To the complaint that the social security program puts a squeeze on the young, Mr. Cohen replies that it is not so: “Young workers as a group will get social security protection worth 20 to 25 per cent more than they will pay in social security contributions.”
What Mr. Cohen fails to mention is that the “20 to 25 per cent more” is a possibility only because he has not counted the matching half of the social security “contributions” employers are compelled to pay. Even so, with just his own half of the tax, a young worker could have bought a government bond that yields a 331/3 per cent return in about seven years, or put his money in a savings account at 41/4 per cent, where it would double in dollars every 161/2 years. The harsh fact is that a young worker can hope to get back from social security about 40 per cent fewer actual dollars than he and his employer paid into it on his account. His tax dollars are spent as received and earn no interest for him at all.
When Mr. Cohen says, “Young workers could not buy comparable insurance protection from private insurance companies.,” the reason ought to be plain: It’s against the law to operate a private insurance company that way. Not that the chain-letter fraud of paying off early entries from the contributions of latter-day-suckers hasn’t been tried by Ponzi and numerous other schemers. But, so far as is known, every so-called insurance company that has tried to operate without reserves — levying against remaining policyholders to pay off each current claim — eventually has reached the point of no return and has failed. That the social security program has survived for 30 years in the United States may be explained by the fact that new entrants are continuously drafted, with no dropouts allowed. Each taxpayer is drafted into the program for the duration of his productive and taxable lifetime.
Mr. Cohen is quite right, of course, when he says that a compulsory social security program of this type, with prior claim to everyone’s future earnings, does not need and should not be expected to build up $350 billion or more of reserves. And he adds, “The 350 billion referred to is the amount that would be needed — if social security were a private, voluntary insurance program — to pay off all obligations on the assumption that there would be no new entrants into the system.”

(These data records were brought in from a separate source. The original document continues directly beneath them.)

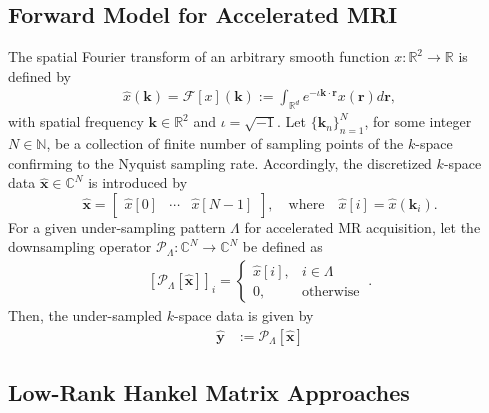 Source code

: \documentclass[10pt,journal]{IEEEtran}
\newcommand{\bk}{\mathbf{k}}
\newcommand{\NN}{\mathbb{N}}
\newcommand{\RR}{\mathbb{R}}
\newcommand{\kb}{{\mathbf k}}
\newcommand{\rb}{{\mathbf r}}
\newcommand{\xb}{{\mathbf x}}
\newcommand{\yb}{{\mathbf y}}
\newcommand{\Cd}{{\mathbb C}}
\newcommand{\0}{{\boldsymbol{0}}}
\newcommand{\Pc}{{\mathcal P}}
\begin{document}
\subsection{Forward Model for Accelerated MRI}




The spatial Fourier transform of an arbitrary smooth function $x:\RR^2\to\RR$ is defined by 
\begin{align*}
\hat{x}(\bk)=\mathcal{F}[x](\bk):=\int_{\RR^d} e^{-\iota\bk\cdot \rb}x(\rb)d\rb,
\end{align*}
with spatial frequency $\bk\in\RR^2$ and $\iota=\sqrt{-1}$.
Let  $\{\bk_n\}_{n=1}^N$, for some integer $N\in\NN$, be a collection of finite number of sampling points of the $k$-space
 confirming to the Nyquist sampling rate. 
 Accordingly, the discretized $k$-space data  $\widehat\xb\in \Cd^N$  is introduced by
\begin{equation}\label{eq:coil}
\widehat \xb = \begin{bmatrix} \hat x[0] &\cdots & \hat x[N-1]\end{bmatrix}, 
\quad \mbox{where} \quad \hat x[i] = \widehat x(\kb_i) . \end{equation}
For a given under-sampling pattern $\Lambda$ for accelerated MR acquisition, let 
  the downsampling operator $\Pc_\Lambda: \Cd^{N} \to \Cd^{N}$ 
  be defined as
  \begin{eqnarray}
  \left[\Pc_\Lambda[\hat \xb] \right]_i= \begin{cases}  \widehat x[i], &i \in \Lambda \\
0, &  \mbox{otherwise} \end{cases}   \   .
  \end{eqnarray}
Then, the under-sampled  $k$-space data is given by
\begin{eqnarray}\label{eq:fwd}
\hat \yb & :=\Pc_\Lambda[\hat \xb] 
\end{eqnarray}




\subsection{Low-Rank Hankel Matrix Approaches} \label{sec:theory}
\end{document}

In other words, the $350 billion referred to is that part of the obligations to those presently covered by social security which will have to be paid by those “joining” later. That makes it reasonably clear why new entrants could not be counted on if they had any choice in the matter. The “soundness” of social security rests upon its compulsory nature. Anyone who endorses compulsion as the best policy, despite Mr. Cohen’s assurances, well might worry about what will happen to him in his old age.